The interrupt execution approach seemed to work fine both in testing and in the first few days on sipsorcery.com but then the leak re-appeared and even worse some weird things started happening where log messages from one dialplan execution appeared in another dialplan’s execution. That’s bad and my guess is that within the internals of the DLR (Dynamic Language Runtime) the script interpreters are being cached and interrupting the execution of the interpreters left some internal states awry.
It’s somewhat difficult to troubleshoot and test the dialplan execution because once the script starts getting interpreted then there is no easy way to debug through it. The lines of script get converted into lambda methods and executed as a series of instructions on the interpreter. It’s a bit like debugging a C application in assembly mode, i.e. next to impossible for all but the most trivial application.

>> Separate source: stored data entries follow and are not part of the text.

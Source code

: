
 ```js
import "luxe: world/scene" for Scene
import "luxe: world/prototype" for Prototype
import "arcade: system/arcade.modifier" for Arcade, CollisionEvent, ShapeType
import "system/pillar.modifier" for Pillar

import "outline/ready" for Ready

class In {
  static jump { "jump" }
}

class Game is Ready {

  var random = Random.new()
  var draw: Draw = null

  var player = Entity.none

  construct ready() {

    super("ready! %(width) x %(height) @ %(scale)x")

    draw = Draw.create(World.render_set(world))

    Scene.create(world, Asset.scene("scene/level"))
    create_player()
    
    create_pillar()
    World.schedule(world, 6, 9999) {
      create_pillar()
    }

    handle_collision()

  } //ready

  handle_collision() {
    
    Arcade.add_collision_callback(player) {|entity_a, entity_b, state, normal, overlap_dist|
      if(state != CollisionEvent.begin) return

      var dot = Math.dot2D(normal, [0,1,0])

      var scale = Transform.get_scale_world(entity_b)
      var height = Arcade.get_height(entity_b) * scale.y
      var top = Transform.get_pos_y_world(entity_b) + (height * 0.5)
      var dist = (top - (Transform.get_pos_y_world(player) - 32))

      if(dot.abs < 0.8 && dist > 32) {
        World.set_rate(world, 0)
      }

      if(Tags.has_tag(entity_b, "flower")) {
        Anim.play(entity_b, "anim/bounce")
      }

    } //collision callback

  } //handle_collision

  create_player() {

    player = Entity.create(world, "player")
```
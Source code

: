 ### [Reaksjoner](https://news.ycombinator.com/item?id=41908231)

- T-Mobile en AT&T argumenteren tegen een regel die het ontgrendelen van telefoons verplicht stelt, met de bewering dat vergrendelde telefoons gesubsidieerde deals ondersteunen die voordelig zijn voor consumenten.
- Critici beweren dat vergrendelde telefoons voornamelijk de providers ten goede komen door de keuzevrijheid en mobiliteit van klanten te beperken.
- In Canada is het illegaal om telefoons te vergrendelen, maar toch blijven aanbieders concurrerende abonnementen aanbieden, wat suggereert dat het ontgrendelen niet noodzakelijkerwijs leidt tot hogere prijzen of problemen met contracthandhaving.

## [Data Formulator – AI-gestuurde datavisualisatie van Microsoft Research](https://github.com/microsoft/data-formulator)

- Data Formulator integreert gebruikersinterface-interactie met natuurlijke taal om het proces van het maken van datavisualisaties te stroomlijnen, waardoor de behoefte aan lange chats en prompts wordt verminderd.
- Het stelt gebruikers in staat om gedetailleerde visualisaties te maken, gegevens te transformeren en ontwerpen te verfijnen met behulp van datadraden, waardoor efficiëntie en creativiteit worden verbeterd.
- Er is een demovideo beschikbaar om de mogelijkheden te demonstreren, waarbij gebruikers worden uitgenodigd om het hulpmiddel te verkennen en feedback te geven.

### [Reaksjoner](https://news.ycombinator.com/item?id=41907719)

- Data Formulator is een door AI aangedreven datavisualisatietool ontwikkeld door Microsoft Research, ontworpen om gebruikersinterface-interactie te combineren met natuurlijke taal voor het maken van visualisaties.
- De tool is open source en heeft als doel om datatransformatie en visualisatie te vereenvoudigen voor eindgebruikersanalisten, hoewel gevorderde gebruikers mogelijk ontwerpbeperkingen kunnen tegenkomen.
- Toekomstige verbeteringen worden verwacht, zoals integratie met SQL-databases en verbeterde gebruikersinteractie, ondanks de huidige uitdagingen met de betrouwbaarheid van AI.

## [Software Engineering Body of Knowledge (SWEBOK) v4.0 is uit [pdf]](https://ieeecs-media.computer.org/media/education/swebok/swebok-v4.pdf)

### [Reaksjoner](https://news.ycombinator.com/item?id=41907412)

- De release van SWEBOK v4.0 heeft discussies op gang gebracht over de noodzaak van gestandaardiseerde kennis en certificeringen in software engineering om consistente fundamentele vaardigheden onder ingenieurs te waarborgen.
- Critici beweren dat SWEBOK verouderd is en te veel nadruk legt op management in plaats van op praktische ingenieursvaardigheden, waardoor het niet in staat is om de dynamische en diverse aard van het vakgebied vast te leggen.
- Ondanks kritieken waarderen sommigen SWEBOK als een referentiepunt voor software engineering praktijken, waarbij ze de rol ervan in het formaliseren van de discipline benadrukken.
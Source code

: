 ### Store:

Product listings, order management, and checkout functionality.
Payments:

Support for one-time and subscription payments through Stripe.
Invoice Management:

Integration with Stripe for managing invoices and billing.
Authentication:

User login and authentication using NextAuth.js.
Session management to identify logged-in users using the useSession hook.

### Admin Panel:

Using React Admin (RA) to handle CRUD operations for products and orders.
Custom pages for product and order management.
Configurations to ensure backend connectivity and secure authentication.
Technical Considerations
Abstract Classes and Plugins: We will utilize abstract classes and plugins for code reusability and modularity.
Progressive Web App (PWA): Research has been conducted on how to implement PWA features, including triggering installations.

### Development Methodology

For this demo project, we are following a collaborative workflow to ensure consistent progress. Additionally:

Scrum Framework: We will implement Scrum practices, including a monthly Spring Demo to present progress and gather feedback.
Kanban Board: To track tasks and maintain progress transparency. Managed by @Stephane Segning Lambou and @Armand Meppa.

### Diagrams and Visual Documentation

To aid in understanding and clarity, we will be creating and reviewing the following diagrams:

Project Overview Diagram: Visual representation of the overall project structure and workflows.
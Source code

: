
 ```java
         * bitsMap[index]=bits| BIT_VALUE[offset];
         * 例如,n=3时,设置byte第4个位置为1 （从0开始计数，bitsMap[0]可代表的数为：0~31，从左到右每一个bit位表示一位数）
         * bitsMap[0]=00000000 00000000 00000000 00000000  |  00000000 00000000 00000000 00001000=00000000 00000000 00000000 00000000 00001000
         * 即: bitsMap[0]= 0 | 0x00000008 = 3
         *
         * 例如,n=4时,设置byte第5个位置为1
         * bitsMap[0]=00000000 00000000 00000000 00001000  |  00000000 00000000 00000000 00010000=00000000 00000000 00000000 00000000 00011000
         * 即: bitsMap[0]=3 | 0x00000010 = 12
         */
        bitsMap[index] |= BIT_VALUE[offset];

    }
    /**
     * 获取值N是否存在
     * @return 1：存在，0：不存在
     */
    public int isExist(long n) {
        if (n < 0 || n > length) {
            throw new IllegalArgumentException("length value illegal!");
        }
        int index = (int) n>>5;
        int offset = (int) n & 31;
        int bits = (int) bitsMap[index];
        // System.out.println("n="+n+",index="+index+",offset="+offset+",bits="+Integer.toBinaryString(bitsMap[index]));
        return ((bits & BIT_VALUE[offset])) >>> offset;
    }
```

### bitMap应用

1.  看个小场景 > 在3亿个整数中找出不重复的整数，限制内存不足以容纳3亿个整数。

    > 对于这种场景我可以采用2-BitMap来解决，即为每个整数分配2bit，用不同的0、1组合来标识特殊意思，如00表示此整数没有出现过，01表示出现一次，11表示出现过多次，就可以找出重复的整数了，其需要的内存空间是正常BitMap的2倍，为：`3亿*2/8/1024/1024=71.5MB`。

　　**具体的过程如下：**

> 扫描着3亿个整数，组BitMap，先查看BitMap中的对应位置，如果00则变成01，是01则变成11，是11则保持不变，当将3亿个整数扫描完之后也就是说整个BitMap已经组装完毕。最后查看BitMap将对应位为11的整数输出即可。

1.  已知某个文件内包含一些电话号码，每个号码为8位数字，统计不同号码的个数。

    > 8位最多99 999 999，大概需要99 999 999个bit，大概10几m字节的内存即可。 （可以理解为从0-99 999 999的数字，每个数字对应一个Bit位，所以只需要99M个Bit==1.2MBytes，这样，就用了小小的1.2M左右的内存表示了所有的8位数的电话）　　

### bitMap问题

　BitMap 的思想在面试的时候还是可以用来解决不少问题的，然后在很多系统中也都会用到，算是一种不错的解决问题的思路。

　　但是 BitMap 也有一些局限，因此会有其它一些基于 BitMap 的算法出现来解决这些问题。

I’ve put together a timeline of the issue so I can one day look back on it with fond memories when the issue is eventually solved.
- May/Jun 2008 Memory leak first appeared on mysipswitch.com, mysipswitch forums: Instability Jun 2008
- 6 Jul 2008 Isolated leak to the dialplan processing and IronRuby engine, IronRuby forums: Memory Leak with Certain Script Exceptions
- 31 Jul 2008 Stage 1 of software upgrade to separate mysipswitch server agents mysipswitch forums: Software Update 31 Jul 2008
- 6 Sep 2008 Stage 2 of software upgrade to separate mysipswitch server agents mysipswitch forums: SIPSwitch Upgrade – 6 Sep 2008 and mysipswitch blog: Pear Skidding
- Sep 2008 to Jun 2009 sipsorcery.com upgrade from mysipswith.com under heavy development. No further investigation into the dialplan processing leak undertaken with the hope being that later versions of IronRuby, which is also under heavy development, would not have the same behaviour when interacting with sipsorcery,
- 24 Jun 2009 sipsorcery.com went live,
- 7 Jul 2009 call volume increases on sipsorcery.com and memory leak behaviour in dialplan processing observed. Undertook investigation of the leak this time debugging into the IronRuby and DLR libraries,
- 9 Jul 2009 Hypothesis that Thread.Abort call to halt completed dialplans was causing the leak. Delved into DLR design and discovered “interrupt execution” which is the theoretical design solution to the problem IronRuby forums: Interrupt Execution and DLR forums: Interrupt Execution,
- 11 Jul 2009 Upgraded sipsorcery.com to use an interrupt execution apporach in the DLR library and removed the Thread.Abort calls,
- 15 Jul 2009 Memory leak behaviour on sipsorcery.com coupled with crossover of dialplan log messages,
- 16 Jul 2009 Removed the interrupt execution changes made to the Microsoft.Scripting (DLR) assembly which means dialplans will not be terminated and will be left to run to completion,
- 17 Jul 2009 Memory leak behaviour caused app server to become unresponsive and not process calls,
- 18 Jul 2009 Initial implementation work for call-dispatcher/isolated-process approach for dialplan processing.
- 23 Aug 2009 Dial plan processing failed (“Long Running Dialplan” message).